Gabriel es el chico más alto de clase. Su sola presencia me intimida. Corren rumores de que a su padre lo encarcelaron por agredir a su mujer cuando él solo tenía cinco años. Es un tanto agresivo. Cuando clava sus ojos verdes en mí, me entran sudores y tengo el impulso de echar a correr. Pienso que mi vida sería más sencilla sin su existencia. Él reclama mi puntualidad antes de clase para acarrearle la mochila y me exige la copia de mis deberes. Luego yo le doy mi almuerzo a cambio de que no me moleste a la hora de la comida. Es un buen trato, o eso creo.
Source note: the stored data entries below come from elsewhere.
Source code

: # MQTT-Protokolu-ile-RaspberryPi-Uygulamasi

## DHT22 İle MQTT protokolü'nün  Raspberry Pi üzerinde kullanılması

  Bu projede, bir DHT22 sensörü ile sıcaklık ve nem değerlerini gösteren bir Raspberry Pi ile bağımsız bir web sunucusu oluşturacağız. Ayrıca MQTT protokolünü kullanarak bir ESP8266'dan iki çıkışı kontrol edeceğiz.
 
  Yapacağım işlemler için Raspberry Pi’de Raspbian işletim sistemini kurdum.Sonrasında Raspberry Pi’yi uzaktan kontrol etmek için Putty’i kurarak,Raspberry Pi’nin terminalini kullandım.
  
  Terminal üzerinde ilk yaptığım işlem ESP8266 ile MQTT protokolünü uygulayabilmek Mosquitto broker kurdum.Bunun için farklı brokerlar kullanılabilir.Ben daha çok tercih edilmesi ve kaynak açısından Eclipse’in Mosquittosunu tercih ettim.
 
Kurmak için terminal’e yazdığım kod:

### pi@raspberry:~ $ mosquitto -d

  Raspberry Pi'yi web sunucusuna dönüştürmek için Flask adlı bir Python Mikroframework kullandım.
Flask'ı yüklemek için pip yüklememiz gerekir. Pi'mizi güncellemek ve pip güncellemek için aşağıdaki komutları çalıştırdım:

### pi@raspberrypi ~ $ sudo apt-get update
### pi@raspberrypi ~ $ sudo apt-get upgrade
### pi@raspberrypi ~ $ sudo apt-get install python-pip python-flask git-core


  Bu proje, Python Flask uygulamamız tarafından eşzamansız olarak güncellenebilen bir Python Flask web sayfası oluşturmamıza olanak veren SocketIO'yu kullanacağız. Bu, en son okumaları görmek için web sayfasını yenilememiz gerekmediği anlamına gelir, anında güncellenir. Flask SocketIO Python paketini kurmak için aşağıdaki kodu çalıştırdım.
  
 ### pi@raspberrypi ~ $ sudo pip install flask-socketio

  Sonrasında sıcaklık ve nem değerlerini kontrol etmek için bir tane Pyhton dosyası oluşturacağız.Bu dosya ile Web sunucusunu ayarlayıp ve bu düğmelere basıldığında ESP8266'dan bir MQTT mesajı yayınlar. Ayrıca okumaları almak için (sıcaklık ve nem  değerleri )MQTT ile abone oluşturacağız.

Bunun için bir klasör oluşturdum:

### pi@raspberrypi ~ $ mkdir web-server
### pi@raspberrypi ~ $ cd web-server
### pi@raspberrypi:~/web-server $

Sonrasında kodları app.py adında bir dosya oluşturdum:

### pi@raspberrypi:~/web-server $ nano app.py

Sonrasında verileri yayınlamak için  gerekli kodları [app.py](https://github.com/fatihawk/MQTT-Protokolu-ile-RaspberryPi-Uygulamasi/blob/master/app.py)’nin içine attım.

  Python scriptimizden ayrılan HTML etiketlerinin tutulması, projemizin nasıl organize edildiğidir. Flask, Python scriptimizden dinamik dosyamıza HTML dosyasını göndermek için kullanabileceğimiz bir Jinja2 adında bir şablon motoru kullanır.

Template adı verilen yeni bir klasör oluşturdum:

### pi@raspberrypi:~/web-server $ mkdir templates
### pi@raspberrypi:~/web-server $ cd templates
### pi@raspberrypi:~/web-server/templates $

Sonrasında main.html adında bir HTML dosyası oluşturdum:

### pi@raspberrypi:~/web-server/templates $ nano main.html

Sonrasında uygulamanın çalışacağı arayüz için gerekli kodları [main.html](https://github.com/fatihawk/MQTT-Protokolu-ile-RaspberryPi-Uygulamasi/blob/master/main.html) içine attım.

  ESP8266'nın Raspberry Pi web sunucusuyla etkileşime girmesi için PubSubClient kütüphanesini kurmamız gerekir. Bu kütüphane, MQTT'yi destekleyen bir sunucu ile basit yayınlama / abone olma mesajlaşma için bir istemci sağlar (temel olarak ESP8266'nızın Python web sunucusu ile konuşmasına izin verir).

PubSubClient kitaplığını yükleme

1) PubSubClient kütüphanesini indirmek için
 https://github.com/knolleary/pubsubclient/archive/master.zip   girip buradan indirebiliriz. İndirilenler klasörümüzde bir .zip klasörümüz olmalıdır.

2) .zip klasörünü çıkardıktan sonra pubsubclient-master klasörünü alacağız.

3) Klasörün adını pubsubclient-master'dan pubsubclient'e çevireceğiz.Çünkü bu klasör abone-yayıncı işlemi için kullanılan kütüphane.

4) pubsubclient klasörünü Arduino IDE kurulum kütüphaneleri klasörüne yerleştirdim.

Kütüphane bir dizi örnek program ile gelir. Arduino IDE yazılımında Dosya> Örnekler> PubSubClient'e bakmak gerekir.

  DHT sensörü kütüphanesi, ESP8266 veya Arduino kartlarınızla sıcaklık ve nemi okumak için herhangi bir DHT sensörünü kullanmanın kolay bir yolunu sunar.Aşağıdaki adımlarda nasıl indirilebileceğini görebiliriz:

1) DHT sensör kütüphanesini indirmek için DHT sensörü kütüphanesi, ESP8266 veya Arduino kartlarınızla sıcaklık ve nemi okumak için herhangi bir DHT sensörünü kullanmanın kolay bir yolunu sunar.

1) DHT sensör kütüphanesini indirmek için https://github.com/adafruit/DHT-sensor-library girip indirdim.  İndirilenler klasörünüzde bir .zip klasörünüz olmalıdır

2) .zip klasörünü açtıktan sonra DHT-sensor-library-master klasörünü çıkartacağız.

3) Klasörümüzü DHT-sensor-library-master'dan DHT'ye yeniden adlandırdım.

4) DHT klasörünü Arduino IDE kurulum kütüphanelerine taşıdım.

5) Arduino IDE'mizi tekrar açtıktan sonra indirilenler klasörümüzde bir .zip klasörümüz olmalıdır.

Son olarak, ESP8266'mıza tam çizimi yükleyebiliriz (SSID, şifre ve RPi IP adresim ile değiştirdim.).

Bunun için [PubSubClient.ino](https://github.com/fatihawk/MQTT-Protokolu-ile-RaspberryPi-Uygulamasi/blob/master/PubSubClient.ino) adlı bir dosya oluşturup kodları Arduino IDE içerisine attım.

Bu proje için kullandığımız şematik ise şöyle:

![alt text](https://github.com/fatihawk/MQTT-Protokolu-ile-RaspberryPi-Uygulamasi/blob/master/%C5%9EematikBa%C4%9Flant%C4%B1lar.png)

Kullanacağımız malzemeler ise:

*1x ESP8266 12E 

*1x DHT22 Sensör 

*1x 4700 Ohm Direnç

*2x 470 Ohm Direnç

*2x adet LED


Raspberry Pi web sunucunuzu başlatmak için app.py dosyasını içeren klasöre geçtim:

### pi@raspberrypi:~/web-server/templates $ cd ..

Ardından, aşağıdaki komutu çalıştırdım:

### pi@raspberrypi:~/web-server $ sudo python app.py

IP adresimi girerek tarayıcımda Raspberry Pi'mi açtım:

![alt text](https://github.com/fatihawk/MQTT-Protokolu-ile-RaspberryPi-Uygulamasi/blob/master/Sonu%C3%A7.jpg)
En el aula me corresponde el pupitre de la esquina, con el que me he ido familiarizando. No suelo llamar la atención, pero cualquier gesto o pequeño movimiento que haga Gabriel lo utiliza en mi contra. Ya no puedo hacer más que pasarme la hora entera de la lección cabizbajo, con la cara hundida entre los codos para, en cuanto suena la campana, salir corriendo al baño hasta el inicio de la siguiente clase.
Hoy Gabriel me ha arrojado el bocadillo del almuerzo a mis pies y me ha escupido. No le gusta el chorizo. Acto seguido me ha comenzado a soltar tal cantidad de insultos, que mis oídos se cansaban de escucharlo. Poco a poco la gente iba agolpándose a nuestro alrededor, comentando la escena y caldeando el ambiente. En estos casos me encantaría contar con un amigo de verdad que saliera en mi defensa, pero Gabriel se encargó de quitarme los pocos que tenía.
Ahora mismo estoy haciendo oídos sordos a sus insultos, aunque veo a pocos centímetros de mí su cara roja de rabia y la vena hinchada de su frente mientras farfulla y grita como un poseso. La escena me resulta graciosa y, sin poder evitarlo, una pequeña sonrisa nace en la comisura de mis labios. Mi visión de la cara de Gabriel queda sustituida por un puño que, segundos después, impacta sobre mi rostro. Otro bofetón resuena en mi mejilla. Noto el sabor de la sangre y la furia se acrecienta en mi interior. Ahora la gente calla. A mis compañeros se les podría confundir con estatuas pálidas en medio del patio. Para mi desgracia, Gabriel continúa utilizando mi cara como si de un saco de boxeo se tratara. Un profesor que descubre la escena acude corriendo a separar a Gabriel de mí, mientras este sigue lanzando pullas y puñetazos al aire.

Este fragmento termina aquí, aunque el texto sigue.